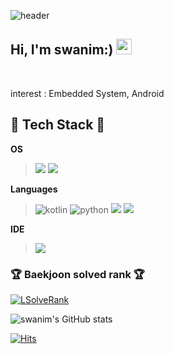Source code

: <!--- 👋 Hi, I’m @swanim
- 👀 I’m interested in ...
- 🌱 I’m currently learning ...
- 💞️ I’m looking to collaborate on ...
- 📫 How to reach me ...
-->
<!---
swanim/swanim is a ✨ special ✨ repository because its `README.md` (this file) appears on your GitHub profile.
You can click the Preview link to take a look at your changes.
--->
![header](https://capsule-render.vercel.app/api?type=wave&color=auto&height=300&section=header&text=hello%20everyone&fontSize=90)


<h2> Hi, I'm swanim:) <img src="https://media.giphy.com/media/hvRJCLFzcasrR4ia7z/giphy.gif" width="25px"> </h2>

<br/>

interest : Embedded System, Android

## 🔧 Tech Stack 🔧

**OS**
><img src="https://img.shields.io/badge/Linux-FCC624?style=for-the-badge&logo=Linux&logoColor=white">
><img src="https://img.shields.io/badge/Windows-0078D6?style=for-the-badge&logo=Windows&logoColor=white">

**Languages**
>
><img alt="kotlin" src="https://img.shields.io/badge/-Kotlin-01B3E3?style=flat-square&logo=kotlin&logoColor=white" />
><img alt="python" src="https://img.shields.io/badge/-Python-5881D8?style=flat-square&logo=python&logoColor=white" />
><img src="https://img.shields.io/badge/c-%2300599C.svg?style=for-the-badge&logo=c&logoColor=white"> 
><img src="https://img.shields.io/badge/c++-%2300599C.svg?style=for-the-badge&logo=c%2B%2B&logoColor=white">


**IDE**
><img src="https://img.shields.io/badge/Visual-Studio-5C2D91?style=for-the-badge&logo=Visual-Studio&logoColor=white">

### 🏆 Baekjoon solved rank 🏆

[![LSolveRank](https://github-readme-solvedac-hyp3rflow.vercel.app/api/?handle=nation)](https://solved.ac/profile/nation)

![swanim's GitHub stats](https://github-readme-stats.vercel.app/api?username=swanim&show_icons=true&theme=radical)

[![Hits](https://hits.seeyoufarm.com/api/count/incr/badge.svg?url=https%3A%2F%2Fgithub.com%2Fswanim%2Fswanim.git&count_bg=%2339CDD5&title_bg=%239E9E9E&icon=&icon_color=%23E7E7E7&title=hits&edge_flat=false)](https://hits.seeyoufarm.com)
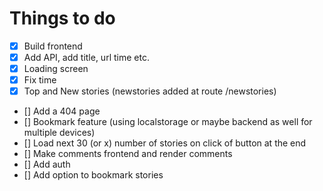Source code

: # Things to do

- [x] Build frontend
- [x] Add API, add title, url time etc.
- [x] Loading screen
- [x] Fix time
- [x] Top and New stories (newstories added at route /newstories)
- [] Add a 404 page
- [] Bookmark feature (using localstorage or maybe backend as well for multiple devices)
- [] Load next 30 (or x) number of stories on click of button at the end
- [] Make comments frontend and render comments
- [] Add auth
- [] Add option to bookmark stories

○ ○ ○ ○ ○

**PROBLEM REQUIREMENTS**: What is needed is every line of the records above that contains the word "click".

**FINISHED TASK**:
You can click the Preview link to take a look at your changes.
- [] Load next 30 (or x) number of stories on click of button at the end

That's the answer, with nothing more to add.